[RECORDS TO USE — start]

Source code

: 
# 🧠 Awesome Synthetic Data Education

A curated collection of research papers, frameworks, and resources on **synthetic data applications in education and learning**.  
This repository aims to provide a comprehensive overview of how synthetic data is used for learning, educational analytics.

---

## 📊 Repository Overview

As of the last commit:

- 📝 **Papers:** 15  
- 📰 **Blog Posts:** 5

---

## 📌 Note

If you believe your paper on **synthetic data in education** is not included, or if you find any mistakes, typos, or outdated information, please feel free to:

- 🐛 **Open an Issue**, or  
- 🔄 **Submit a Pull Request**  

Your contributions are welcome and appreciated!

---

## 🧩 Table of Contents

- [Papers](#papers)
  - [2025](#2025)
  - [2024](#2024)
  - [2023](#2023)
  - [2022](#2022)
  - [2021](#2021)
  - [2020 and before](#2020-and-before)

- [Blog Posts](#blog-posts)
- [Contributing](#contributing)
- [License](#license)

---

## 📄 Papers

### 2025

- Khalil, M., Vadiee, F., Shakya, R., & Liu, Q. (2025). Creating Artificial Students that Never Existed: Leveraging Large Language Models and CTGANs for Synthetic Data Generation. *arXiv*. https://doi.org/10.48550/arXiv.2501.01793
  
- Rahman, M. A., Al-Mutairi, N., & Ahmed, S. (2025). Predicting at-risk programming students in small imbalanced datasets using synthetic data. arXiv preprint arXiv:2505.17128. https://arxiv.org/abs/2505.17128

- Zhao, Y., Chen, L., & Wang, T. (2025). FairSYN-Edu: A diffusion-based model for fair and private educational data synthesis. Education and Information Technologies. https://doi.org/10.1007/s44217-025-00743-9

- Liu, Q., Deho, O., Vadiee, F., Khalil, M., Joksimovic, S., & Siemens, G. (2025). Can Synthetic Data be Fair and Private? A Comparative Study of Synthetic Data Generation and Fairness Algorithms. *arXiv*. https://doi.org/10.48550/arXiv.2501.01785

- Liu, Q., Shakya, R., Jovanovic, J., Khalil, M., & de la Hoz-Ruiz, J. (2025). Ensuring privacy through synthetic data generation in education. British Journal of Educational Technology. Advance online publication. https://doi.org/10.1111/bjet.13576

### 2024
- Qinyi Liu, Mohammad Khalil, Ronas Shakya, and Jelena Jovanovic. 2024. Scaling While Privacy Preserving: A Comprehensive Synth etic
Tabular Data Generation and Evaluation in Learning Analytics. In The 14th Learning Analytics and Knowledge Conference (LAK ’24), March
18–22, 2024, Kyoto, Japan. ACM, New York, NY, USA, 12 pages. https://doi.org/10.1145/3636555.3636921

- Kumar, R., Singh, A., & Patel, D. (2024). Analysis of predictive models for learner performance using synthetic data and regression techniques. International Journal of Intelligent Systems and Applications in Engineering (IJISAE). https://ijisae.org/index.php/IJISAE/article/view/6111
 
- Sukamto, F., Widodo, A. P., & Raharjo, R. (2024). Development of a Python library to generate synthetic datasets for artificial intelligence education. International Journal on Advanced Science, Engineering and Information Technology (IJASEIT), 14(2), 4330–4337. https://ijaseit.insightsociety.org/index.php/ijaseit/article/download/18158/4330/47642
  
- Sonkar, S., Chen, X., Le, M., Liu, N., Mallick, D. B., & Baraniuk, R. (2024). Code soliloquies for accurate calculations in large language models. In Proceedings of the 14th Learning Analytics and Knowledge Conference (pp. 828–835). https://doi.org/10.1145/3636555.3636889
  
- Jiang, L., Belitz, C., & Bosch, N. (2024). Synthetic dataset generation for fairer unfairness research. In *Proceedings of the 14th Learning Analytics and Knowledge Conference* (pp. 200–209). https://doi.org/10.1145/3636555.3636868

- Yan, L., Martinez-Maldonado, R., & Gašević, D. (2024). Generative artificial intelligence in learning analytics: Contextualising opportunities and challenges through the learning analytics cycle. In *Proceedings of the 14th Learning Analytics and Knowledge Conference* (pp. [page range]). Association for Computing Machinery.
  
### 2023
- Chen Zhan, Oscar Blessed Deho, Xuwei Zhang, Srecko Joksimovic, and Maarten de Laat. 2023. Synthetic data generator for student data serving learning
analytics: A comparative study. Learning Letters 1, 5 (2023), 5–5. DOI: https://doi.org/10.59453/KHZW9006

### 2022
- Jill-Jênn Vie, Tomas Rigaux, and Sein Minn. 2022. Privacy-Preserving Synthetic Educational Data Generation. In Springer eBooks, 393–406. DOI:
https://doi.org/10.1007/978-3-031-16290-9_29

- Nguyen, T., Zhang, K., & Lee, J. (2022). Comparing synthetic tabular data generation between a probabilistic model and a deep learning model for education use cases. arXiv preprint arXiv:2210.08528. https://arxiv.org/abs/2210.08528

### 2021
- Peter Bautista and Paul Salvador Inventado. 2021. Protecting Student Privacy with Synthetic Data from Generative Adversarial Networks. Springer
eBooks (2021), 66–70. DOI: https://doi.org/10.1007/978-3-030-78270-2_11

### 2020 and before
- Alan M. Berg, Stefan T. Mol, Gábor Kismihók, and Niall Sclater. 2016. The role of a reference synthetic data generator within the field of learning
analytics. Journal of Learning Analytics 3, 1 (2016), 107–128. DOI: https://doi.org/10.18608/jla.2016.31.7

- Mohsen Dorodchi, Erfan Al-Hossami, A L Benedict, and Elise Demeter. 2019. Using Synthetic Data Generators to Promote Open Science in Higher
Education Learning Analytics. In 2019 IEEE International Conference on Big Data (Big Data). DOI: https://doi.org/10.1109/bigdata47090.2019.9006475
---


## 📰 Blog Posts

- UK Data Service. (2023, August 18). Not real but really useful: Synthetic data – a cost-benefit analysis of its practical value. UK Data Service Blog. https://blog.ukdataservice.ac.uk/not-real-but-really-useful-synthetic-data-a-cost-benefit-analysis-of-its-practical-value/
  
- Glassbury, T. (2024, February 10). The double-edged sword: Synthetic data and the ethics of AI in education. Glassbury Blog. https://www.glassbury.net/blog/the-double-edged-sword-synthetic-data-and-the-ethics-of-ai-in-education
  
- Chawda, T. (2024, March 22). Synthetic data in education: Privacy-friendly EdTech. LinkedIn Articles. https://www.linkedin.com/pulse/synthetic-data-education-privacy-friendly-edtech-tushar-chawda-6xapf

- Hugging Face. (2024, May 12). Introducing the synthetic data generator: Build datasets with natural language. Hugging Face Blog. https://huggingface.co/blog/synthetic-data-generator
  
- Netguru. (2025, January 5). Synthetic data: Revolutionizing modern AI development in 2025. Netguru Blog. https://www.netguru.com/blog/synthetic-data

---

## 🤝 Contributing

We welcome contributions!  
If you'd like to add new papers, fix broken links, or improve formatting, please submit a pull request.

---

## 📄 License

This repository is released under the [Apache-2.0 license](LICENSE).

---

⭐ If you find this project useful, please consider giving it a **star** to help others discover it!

[RECORDS TO USE — finish]

**WHAT TO PRODUCE**
Your answer should be the lines above, from the line containing "- 📝 **Papers:** 15" up to and including the line containing "- Khalil, M., Vadiee, F., Shakya, R., &", reproduced exactly and with nothing else.

**ANSWER FOR THE TASK**
- 📝 **Papers:** 15  
- 📰 **Blog Posts:** 5

---

## 📌 Note

If you believe your paper on **synthetic data in education** is not included, or if you find any mistakes, typos, or outdated information, please feel free to:

- 🐛 **Open an Issue**, or  
- 🔄 **Submit a Pull Request**  

Your contributions are welcome and appreciated!

---

## 🧩 Table of Contents

- [Papers](#papers)
  - [2025](#2025)
  - [2024](#2024)
  - [2023](#2023)
  - [2022](#2022)
  - [2021](#2021)
  - [2020 and before](#2020-and-before)

- [Blog Posts](#blog-posts)
- [Contributing](#contributing)
- [License](#license)

---

## 📄 Papers

### 2025

- Khalil, M., Vadiee, F., Shakya, R., & Liu, Q. (2025). Creating Artificial Students that Never Existed: Leveraging Large Language Models and CTGANs for Synthetic Data Generation. *arXiv*. https://doi.org/10.48550/arXiv.2501.01793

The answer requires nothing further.